United States District Court, S.D. New York

July 13, 2015

ROGER MOORE THOMAS, Petitioner,
v.
JOHN COLVIN, et al., Respondents.

MEMORANDUM AND ORDER

KEVIN NATHANIEL FOX, Magistrate Judge.

Motion To File Documents Under Seal

Before the Court is the respondents' motion "for an order placing under seal: (1) the attachments to the federal habeas petition previously filed in this case; and (2) the State Court Record and state-court transcripts to be filed in this case by respondents via ECF on June 18, 2015." The respondents' attorney, an assistant Attorney General, Paul B. Lyons ("Lyons"), submitted a declaration in support of the motion.

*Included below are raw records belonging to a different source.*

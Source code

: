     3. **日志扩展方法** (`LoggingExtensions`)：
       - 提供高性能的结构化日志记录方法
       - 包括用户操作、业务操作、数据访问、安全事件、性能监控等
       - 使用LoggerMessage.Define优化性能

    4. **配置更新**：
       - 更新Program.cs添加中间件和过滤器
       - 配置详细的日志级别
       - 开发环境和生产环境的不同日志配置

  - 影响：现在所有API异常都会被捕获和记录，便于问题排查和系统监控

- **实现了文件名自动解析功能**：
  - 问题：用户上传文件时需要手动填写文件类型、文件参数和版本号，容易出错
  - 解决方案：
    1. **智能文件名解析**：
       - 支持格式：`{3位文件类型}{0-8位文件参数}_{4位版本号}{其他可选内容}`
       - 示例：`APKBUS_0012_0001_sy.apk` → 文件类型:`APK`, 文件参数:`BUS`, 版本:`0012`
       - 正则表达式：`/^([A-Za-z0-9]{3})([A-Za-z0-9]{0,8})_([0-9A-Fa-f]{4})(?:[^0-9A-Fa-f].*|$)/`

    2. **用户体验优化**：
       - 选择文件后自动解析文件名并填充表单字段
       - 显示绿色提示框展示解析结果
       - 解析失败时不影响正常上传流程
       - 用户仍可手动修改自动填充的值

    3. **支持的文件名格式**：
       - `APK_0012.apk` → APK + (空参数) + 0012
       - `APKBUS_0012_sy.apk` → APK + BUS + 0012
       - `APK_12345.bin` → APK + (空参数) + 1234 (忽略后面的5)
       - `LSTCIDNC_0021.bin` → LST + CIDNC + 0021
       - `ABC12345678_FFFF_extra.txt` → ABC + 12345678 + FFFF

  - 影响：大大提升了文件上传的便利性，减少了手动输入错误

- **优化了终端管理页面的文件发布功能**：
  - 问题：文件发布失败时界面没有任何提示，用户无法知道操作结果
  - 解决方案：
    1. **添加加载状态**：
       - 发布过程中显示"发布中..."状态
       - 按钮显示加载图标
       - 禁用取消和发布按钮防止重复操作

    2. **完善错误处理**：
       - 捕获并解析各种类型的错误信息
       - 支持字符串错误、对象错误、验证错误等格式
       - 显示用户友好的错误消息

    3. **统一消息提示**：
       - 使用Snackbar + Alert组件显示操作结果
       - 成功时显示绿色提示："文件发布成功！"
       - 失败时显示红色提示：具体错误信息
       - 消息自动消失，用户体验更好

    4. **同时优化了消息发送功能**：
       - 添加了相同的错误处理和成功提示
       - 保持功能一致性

He asserts that the instant petition "arises from petitioner's conviction on October 2, 2009, in New York County Supreme Court, following a jury trial, of Attempted Rape in the First Degree and Assault in the Second Degree." Lyons asserts that, under New York Civil Rights Law ("CRL") § 50-b, "the identity of any victim of a sex offense... shall be confidential, ' and as such, [n]o report, paper, picture, photograph, court file or other documents, in the custody or possession of any public officer or employee, which identifies such a victim shall be made available for public inspection.'" Lyons contends:

Respondents will protect the identity of the victim of sexual abuse and her daughter in this case through the use of initials in our memorandum of law and answer opposing the petition. However, these names appear throughout the State Court Record, including the briefs and exhibits submitted in state court, as well as the relevant transcripts of proceedings. As such, redaction of these names is not a viable possibility.... In addition, the attachments to the habeas petition repeatedly refer to the victim's name.

Legal Standard

In this court, all motions must include "[a] memorandum of law, setting forth the cases and other authorities relied upon in support of the motion, and divided, under appropriate headings, into as many parts as there are issues to be determined." Local Civil Rule 7.1(a)(2). No such memorandum of law was included in the instant motion. Lyons's declaration includes, improperly, arguments and a quotation from CLR § 50-b, as the basis for the respondents' request to file documents under seal. Notwithstanding the deficiencies noted above, the Court will consider the declaration.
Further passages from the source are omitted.